Type your anseName: Fluorine
Type: Halogen
Density @ 293 K: 0.001696 g/cm3
Discovery of Fluorine
In 1530 Georgius Agricola described the use of the mineral fluorspar in metal refining. Fluorspar (which we now know is mainly calcium fluoride) was very useful because it combined with the unwanted parts of metal ores, allowing the pure metal to flow and be collected.
Fluorine had not yet been discovered and the 'fluor' in fluorspar came from the Latin word 'fluere', meaning to flow, because this is what it allowed metals to do. The element name fluorine ultimately came from the 'fluor' in fluorspar.
Several chemists carried out experiments on fluorspar in the early 1800s including Gay Lussac, Louis Jacques Thenard, Humphry Davy, Carl Wilhelm Scheele and Joseph Priestley.
Often they produced what they called fluoric acid - now named hydrofluoric acid - a highly reactive and potentially deadly acid. Even small splashes of this acid on skin can be fatal.
Several early attempts to isolate fluorine led to blindings and fatalities. Humphrey Davy wrote: "[fluoric acid] is a very active substance, and must be examined with great caution.
In 1809 Andre-Marie Ampere proposed that fluoric acid was a compound of hydrogen and an unknown element. He exchanged letters with Humphry Davy and in 1813 Davy announced the discovery of the new element fluorine, giving it the name suggested to him by Ampere.
Davy wrote: "... it appears reasonable to conclude that there exists in the fluoric compounds a peculiar substance, possessed of strong attractions for metallic bodies and hydrogen... it may be denominated fluorine, a name suggested to me by M. Ampere."

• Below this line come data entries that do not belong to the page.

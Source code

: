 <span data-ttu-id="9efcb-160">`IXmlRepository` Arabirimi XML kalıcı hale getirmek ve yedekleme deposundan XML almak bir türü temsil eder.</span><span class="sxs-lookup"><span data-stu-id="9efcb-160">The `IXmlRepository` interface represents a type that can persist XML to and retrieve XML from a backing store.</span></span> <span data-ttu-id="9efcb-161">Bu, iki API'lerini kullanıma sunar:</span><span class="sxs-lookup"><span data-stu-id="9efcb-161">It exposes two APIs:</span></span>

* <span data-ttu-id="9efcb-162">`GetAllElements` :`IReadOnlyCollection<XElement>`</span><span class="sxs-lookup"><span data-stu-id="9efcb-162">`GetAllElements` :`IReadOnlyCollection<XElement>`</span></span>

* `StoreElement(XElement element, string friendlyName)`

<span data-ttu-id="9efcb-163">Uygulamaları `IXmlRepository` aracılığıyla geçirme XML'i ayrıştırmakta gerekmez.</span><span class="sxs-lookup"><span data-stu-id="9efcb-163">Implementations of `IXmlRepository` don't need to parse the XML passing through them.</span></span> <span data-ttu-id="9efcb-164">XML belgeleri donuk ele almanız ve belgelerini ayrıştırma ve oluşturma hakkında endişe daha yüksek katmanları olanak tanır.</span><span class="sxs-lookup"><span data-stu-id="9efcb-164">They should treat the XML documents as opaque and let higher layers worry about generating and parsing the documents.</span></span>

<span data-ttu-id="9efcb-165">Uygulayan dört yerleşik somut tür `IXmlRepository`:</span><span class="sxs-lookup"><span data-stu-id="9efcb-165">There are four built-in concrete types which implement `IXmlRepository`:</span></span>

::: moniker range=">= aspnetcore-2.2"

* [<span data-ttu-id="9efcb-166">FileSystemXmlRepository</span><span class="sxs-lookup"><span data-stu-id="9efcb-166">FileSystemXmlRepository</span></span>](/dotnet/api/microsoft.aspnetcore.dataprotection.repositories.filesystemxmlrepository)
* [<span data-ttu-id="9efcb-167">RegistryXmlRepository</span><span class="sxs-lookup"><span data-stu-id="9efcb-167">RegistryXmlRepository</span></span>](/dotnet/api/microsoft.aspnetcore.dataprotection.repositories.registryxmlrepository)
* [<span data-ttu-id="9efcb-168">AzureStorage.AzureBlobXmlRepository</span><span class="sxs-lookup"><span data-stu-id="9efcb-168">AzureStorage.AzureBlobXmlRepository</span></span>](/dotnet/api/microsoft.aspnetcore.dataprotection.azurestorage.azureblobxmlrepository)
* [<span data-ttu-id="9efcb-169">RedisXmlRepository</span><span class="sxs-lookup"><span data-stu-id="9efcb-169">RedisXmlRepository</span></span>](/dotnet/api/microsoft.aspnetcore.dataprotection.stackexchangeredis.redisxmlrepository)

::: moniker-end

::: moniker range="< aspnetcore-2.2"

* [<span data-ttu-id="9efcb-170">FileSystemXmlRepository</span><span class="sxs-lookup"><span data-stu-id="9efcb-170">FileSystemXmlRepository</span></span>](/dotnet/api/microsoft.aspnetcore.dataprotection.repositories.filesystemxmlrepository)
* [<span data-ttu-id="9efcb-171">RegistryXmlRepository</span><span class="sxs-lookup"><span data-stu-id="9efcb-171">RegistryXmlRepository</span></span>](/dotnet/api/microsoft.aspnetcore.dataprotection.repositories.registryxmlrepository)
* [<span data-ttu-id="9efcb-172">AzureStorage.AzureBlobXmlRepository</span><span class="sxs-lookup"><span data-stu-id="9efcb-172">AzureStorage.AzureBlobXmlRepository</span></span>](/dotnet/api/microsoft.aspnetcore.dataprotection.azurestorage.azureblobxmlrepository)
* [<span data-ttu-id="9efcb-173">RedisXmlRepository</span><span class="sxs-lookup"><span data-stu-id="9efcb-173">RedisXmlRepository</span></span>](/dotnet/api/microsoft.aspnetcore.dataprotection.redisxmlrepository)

Fluorine was finally isolated in 1886 by Henri Moissan - whose own work was interrupted four times by serious poisoning caused by the element he was pursuing.
Moissan isolated fluorine by electrolysis of dry potassium hydrogen fluoride and anhydrous hydrofluoric acid. To limit corrosion, he built a platinum container and the electrolytic solution was cooled to -23 oF (-31 oC.) The stoppers were made out of fluorite (a more modern name for our old friend fluorspar, which we began this section with). Fluorine was produced at the positive electrode.
Henri Moissan received the 1906 Nobel Prize in Chemistry for his achievement.
Fluorine was discovered by Henri Moissan in 1886 in France at the University of Paris.
Owing to its extreme reactivity, elemental fluorine was not isolated until many years after the characterization of fluorite. Progress in isolating elemental fluorine was slowed because it could be prepared only electrolytically and even then under stringent conditions, since the gas attacks many materials. In 1886, the isolation of elemental fluorine was reported by Henri Moissan after almost 74 years of effort by other chemists
Fluorine was discovered by Henri Moissan in 1886. He successfully isolated the element by electrolyzing a mixture of potassium fluoride and hydrogen fluoride.
Fluorine is a naturally occurring element. However, because it is highly reactive it never occurs naturally as a pure element; it is only found in compounds such as fluorite. Elemental fluorine must be separated from its compounds by artificial means.
Uranium is the first element known to be radioactive. It was discovered by Henri Becquerel in 1896.
Discovered it by Joseph Henri Moissan
Fluorine was discovered in France in 1886 by the discoverer Joseph Henri Moissan.
Joseph Henri Moissan was famous for discovering fluorine.
Fluorine was discovered by a chemist named Joseph Henri Moissan in 1886.
Fluorine was first isolated by Henri Moissan in 1886.
Fluorine was discovered in France by Henri Moissan in 1886.
Joseph Henri Moissan in 1886.
Fluorine was discovered by Henri Moissan in 1886 in France at the University of Paris.
Owing to its extreme reactivity, elemental fluorine was not isolated until many years after the characterization of fluorite. Progress in isolating elemental fluorine was slowed because it could be prepared only electrolytically and even then under stringent conditions, since the gas attacks many materials. In 1886, the isolation of elemental fluorine was reported by Henri Moissan after almost 74 years of effort by other chemists
There is no element 'flourine' - it's 'fluorine'. Fluorine was discovered by Henri Moissan in 1886 who perfected a process using electrolysis to produce fluorine from fluorite, a mineral discovered in 1530. Fluorite and fluorine are not the same.
fully isolated in 1886 by Ferdinand Frederic Henri Moisson
Fluorine was discovered by Henri Moissan in 1886 in France.